--- START ---

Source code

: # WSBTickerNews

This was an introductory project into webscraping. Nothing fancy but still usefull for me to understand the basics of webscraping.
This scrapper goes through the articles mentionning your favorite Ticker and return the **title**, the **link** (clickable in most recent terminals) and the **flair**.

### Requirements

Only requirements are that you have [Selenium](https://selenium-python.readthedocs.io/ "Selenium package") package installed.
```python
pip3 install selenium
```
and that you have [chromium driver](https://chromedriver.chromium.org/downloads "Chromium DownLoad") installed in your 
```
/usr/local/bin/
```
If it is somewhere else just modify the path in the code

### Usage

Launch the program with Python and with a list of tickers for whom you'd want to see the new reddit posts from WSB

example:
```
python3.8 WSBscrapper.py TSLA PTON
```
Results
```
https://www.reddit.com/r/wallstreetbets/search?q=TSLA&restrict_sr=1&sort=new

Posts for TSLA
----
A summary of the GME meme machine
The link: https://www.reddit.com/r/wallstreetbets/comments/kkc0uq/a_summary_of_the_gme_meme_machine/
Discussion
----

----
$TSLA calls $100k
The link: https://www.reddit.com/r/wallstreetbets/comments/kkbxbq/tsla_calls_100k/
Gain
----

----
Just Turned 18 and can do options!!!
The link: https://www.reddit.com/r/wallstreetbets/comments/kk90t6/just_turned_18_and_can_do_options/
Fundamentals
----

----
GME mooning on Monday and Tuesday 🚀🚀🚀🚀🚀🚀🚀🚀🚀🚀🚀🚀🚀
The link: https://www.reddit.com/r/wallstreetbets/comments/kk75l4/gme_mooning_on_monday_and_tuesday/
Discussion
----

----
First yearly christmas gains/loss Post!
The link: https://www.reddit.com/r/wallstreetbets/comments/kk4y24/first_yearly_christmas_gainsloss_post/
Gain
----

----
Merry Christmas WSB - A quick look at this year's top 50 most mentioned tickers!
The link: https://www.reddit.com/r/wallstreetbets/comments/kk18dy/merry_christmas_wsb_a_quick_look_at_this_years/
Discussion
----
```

--- END ---

◆ WORK INSTRUCTIONS
In the listing above, find every line with the word "link" and copy it out.

◆ YOUR RESPONSE
This scrapper goes through the articles mentionning your favorite Ticker and return the **title**, the **link** (clickable in most recent terminals) and the **flair**.
The link: https://www.reddit.com/r/wallstreetbets/comments/kkc0uq/a_summary_of_the_gme_meme_machine/
The link: https://www.reddit.com/r/wallstreetbets/comments/kkbxbq/tsla_calls_100k/
The link: https://www.reddit.com/r/wallstreetbets/comments/kk90t6/just_turned_18_and_can_do_options/
The link: https://www.reddit.com/r/wallstreetbets/comments/kk75l4/gme_mooning_on_monday_and_tuesday/
The link: https://www.reddit.com/r/wallstreetbets/comments/kk4y24/first_yearly_christmas_gainsloss_post/
The link: https://www.reddit.com/r/wallstreetbets/comments/kk18dy/merry_christmas_wsb_a_quick_look_at_this_years/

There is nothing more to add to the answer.